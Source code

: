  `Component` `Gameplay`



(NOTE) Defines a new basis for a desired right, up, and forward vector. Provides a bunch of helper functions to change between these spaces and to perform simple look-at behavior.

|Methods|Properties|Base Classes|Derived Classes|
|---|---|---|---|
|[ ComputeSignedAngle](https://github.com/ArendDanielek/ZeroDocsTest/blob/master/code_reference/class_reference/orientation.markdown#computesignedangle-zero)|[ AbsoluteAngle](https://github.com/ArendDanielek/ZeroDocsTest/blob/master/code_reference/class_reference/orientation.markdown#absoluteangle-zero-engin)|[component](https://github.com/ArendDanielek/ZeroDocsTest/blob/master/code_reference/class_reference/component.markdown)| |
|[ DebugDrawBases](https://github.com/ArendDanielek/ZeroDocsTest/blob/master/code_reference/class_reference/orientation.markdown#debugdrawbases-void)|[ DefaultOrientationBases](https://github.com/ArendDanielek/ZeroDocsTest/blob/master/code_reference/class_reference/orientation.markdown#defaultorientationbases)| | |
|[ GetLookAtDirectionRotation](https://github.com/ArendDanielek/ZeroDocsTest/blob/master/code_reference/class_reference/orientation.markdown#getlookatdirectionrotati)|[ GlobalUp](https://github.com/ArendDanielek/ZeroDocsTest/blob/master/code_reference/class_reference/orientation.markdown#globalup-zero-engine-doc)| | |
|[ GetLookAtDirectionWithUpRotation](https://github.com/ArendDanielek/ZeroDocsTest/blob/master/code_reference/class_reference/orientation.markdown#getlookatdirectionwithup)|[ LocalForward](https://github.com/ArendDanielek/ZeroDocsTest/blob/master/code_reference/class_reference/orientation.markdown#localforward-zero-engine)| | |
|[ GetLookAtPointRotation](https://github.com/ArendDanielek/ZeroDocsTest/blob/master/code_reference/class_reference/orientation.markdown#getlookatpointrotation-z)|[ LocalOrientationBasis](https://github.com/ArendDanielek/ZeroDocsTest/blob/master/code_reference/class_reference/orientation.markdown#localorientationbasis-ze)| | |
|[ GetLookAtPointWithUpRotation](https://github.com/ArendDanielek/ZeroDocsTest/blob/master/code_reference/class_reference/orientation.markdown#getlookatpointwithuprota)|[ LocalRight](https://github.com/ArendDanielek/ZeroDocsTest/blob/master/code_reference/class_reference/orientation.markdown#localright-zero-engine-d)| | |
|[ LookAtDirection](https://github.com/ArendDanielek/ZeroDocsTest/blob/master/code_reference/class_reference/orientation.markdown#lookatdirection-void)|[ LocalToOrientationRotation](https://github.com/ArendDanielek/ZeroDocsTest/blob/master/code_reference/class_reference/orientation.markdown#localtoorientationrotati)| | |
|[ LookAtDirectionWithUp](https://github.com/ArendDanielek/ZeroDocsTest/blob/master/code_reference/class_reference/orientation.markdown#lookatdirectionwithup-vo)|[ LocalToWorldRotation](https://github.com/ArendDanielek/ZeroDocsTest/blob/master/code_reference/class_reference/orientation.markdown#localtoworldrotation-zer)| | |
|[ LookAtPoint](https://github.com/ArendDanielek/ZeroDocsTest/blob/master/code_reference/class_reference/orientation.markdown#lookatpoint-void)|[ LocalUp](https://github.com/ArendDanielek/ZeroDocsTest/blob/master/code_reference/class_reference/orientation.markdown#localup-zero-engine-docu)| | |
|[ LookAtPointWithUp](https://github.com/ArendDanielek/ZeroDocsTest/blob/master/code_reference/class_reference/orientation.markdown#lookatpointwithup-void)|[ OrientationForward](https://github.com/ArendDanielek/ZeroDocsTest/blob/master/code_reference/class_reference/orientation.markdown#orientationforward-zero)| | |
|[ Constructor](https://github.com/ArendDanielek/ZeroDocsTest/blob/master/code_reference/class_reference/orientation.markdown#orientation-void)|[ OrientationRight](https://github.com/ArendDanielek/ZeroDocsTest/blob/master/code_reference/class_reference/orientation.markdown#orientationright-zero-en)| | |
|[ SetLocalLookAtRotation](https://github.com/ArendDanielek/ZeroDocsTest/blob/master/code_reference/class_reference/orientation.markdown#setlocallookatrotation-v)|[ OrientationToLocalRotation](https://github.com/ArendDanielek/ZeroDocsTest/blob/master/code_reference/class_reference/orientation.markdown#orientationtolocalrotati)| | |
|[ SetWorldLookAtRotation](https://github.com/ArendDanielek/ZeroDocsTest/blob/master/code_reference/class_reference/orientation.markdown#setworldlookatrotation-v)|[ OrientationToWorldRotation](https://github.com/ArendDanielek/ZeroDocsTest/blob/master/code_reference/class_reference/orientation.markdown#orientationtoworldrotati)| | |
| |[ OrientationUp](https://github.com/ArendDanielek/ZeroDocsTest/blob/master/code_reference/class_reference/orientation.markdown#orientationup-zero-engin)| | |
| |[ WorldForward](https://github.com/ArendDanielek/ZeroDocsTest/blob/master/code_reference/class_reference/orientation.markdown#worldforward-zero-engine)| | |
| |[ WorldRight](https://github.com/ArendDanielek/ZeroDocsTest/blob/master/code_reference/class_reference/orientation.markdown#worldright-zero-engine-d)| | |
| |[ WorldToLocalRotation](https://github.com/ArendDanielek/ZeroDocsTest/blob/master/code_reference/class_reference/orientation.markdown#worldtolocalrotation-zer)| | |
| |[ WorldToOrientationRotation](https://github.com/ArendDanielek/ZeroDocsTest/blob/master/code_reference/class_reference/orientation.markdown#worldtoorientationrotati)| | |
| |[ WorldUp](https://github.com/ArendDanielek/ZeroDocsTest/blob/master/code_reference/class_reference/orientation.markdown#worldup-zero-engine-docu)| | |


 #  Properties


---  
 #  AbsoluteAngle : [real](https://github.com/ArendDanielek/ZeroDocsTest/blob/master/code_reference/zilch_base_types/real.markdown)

┄┄┄┄┄┄

(Assignment)
Extract the data exactly as given.

(Output)
Source code

:  `Component` `Gameplay`



(NOTE) Defines a new basis for a desired right, up, and forward vector. Provides a bunch of helper functions to change between these spaces and to perform simple look-at behavior.

|Methods|Properties|Base Classes|Derived Classes|
|---|---|---|---|
|[ ComputeSignedAngle](https://github.com/ArendDanielek/ZeroDocsTest/blob/master/code_reference/class_reference/orientation.markdown#computesignedangle-zero)|[ AbsoluteAngle](https://github.com/ArendDanielek/ZeroDocsTest/blob/master/code_reference/class_reference/orientation.markdown#absoluteangle-zero-engin)|[component](https://github.com/ArendDanielek/ZeroDocsTest/blob/master/code_reference/class_reference/component.markdown)| |
|[ DebugDrawBases](https://github.com/ArendDanielek/ZeroDocsTest/blob/master/code_reference/class_reference/orientation.markdown#debugdrawbases-void)|[ DefaultOrientationBases](https://github.com/ArendDanielek/ZeroDocsTest/blob/master/code_reference/class_reference/orientation.markdown#defaultorientationbases)| | |
|[ GetLookAtDirectionRotation](https://github.com/ArendDanielek/ZeroDocsTest/blob/master/code_reference/class_reference/orientation.markdown#getlookatdirectionrotati)|[ GlobalUp](https://github.com/ArendDanielek/ZeroDocsTest/blob/master/code_reference/class_reference/orientation.markdown#globalup-zero-engine-doc)| | |
|[ GetLookAtDirectionWithUpRotation](https://github.com/ArendDanielek/ZeroDocsTest/blob/master/code_reference/class_reference/orientation.markdown#getlookatdirectionwithup)|[ LocalForward](https://github.com/ArendDanielek/ZeroDocsTest/blob/master/code_reference/class_reference/orientation.markdown#localforward-zero-engine)| | |
|[ GetLookAtPointRotation](https://github.com/ArendDanielek/ZeroDocsTest/blob/master/code_reference/class_reference/orientation.markdown#getlookatpointrotation-z)|[ LocalOrientationBasis](https://github.com/ArendDanielek/ZeroDocsTest/blob/master/code_reference/class_reference/orientation.markdown#localorientationbasis-ze)| | |
|[ GetLookAtPointWithUpRotation](https://github.com/ArendDanielek/ZeroDocsTest/blob/master/code_reference/class_reference/orientation.markdown#getlookatpointwithuprota)|[ LocalRight](https://github.com/ArendDanielek/ZeroDocsTest/blob/master/code_reference/class_reference/orientation.markdown#localright-zero-engine-d)| | |
|[ LookAtDirection](https://github.com/ArendDanielek/ZeroDocsTest/blob/master/code_reference/class_reference/orientation.markdown#lookatdirection-void)|[ LocalToOrientationRotation](https://github.com/ArendDanielek/ZeroDocsTest/blob/master/code_reference/class_reference/orientation.markdown#localtoorientationrotati)| | |
|[ LookAtDirectionWithUp](https://github.com/ArendDanielek/ZeroDocsTest/blob/master/code_reference/class_reference/orientation.markdown#lookatdirectionwithup-vo)|[ LocalToWorldRotation](https://github.com/ArendDanielek/ZeroDocsTest/blob/master/code_reference/class_reference/orientation.markdown#localtoworldrotation-zer)| | |
|[ LookAtPoint](https://github.com/ArendDanielek/ZeroDocsTest/blob/master/code_reference/class_reference/orientation.markdown#lookatpoint-void)|[ LocalUp](https://github.com/ArendDanielek/ZeroDocsTest/blob/master/code_reference/class_reference/orientation.markdown#localup-zero-engine-docu)| | |
|[ LookAtPointWithUp](https://github.com/ArendDanielek/ZeroDocsTest/blob/master/code_reference/class_reference/orientation.markdown#lookatpointwithup-void)|[ OrientationForward](https://github.com/ArendDanielek/ZeroDocsTest/blob/master/code_reference/class_reference/orientation.markdown#orientationforward-zero)| | |
|[ Constructor](https://github.com/ArendDanielek/ZeroDocsTest/blob/master/code_reference/class_reference/orientation.markdown#orientation-void)|[ OrientationRight](https://github.com/ArendDanielek/ZeroDocsTest/blob/master/code_reference/class_reference/orientation.markdown#orientationright-zero-en)| | |
|[ SetLocalLookAtRotation](https://github.com/ArendDanielek/ZeroDocsTest/blob/master/code_reference/class_reference/orientation.markdown#setlocallookatrotation-v)|[ OrientationToLocalRotation](https://github.com/ArendDanielek/ZeroDocsTest/blob/master/code_reference/class_reference/orientation.markdown#orientationtolocalrotati)| | |
|[ SetWorldLookAtRotation](https://github.com/ArendDanielek/ZeroDocsTest/blob/master/code_reference/class_reference/orientation.markdown#setworldlookatrotation-v)|[ OrientationToWorldRotation](https://github.com/ArendDanielek/ZeroDocsTest/blob/master/code_reference/class_reference/orientation.markdown#orientationtoworldrotati)| | |
| |[ OrientationUp](https://github.com/ArendDanielek/ZeroDocsTest/blob/master/code_reference/class_reference/orientation.markdown#orientationup-zero-engin)| | |
| |[ WorldForward](https://github.com/ArendDanielek/ZeroDocsTest/blob/master/code_reference/class_reference/orientation.markdown#worldforward-zero-engine)| | |
| |[ WorldRight](https://github.com/ArendDanielek/ZeroDocsTest/blob/master/code_reference/class_reference/orientation.markdown#worldright-zero-engine-d)| | |
| |[ WorldToLocalRotation](https://github.com/ArendDanielek/ZeroDocsTest/blob/master/code_reference/class_reference/orientation.markdown#worldtolocalrotation-zer)| | |
| |[ WorldToOrientationRotation](https://github.com/ArendDanielek/ZeroDocsTest/blob/master/code_reference/class_reference/orientation.markdown#worldtoorientationrotati)| | |
| |[ WorldUp](https://github.com/ArendDanielek/ZeroDocsTest/blob/master/code_reference/class_reference/orientation.markdown#worldup-zero-engine-docu)| | |


 #  Properties


---  
 #  AbsoluteAngle : [real](https://github.com/ArendDanielek/ZeroDocsTest/blob/master/code_reference/zilch_base_types/real.markdown)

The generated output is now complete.